Nash signed with the Newcastle Jets to cover for injured keeper Neil Young after the exit of the current replacement keeper Paul Henderson to rivals Central Coast Mariners. Nash made his debut for the club in a 2–0 win over North Queensland Fury.

On 31 October 2012, Nash joined the Newcastle Jets for a second stint, providing injury cover for Ben Kennedy who underwent knee surgery, and Mark Birighitti who fractured his cheekbone. This left only Nash and youth player Jack Duncan as Newcastle's goalkeepers.

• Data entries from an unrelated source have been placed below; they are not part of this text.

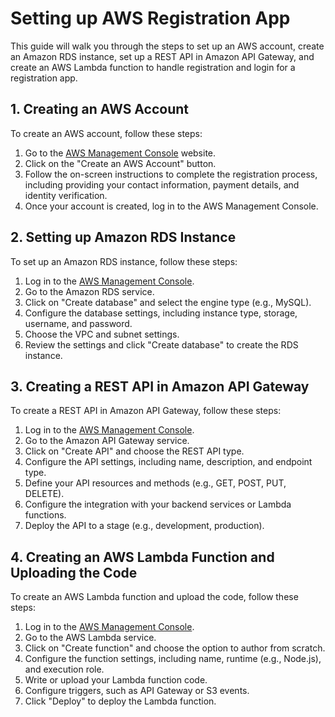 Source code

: # Setting up AWS Registration App

This guide will walk you through the steps to set up an AWS account, create an Amazon RDS instance, set up a REST API in Amazon API Gateway, and create an AWS Lambda function to handle registration and login for a registration app.

## 1. Creating an AWS Account

To create an AWS account, follow these steps:

1. Go to the [AWS Management Console](https://aws.amazon.com/console/) website.
2. Click on the "Create an AWS Account" button.
3. Follow the on-screen instructions to complete the registration process, including providing your contact information, payment details, and identity verification.
4. Once your account is created, log in to the AWS Management Console.

## 2. Setting up Amazon RDS Instance

To set up an Amazon RDS instance, follow these steps:

1. Log in to the [AWS Management Console](https://aws.amazon.com/console/).
2. Go to the Amazon RDS service.
3. Click on "Create database" and select the engine type (e.g., MySQL).
4. Configure the database settings, including instance type, storage, username, and password.
5. Choose the VPC and subnet settings.
6. Review the settings and click "Create database" to create the RDS instance.

## 3. Creating a REST API in Amazon API Gateway

To create a REST API in Amazon API Gateway, follow these steps:

1. Log in to the [AWS Management Console](https://aws.amazon.com/console/).
2. Go to the Amazon API Gateway service.
3. Click on "Create API" and choose the REST API type.
4. Configure the API settings, including name, description, and endpoint type.
5. Define your API resources and methods (e.g., GET, POST, PUT, DELETE).
6. Configure the integration with your backend services or Lambda functions.
7. Deploy the API to a stage (e.g., development, production).

## 4. Creating an AWS Lambda Function and Uploading the Code

To create an AWS Lambda function and upload the code, follow these steps:

1. Log in to the [AWS Management Console](https://aws.amazon.com/console/).
2. Go to the AWS Lambda service.
3. Click on "Create function" and choose the option to author from scratch.
4. Configure the function settings, including name, runtime (e.g., Node.js), and execution role.
5. Write or upload your Lambda function code.
6. Configure triggers, such as API Gateway or S3 events.
7. Click "Deploy" to deploy the Lambda function.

Nash joined Sydney FC as an injury cover for Ivan Necevski.

On 28 July 2014 the Central Coast Mariners confirmed that Nash would be joining the team on a two-year contract at the conclusion of the 2014 NPL NSW Men's 1 season. On 7 July 2015 it was announced that Nash would retire as a goalkeeper and become the club's goalkeeping coach following the departure of previous goalkeeping coach John Crawley.

Nash joined Sydney FC as a full-time goalkeeping coach after the departure of John Crawley on the 13th of June 2019.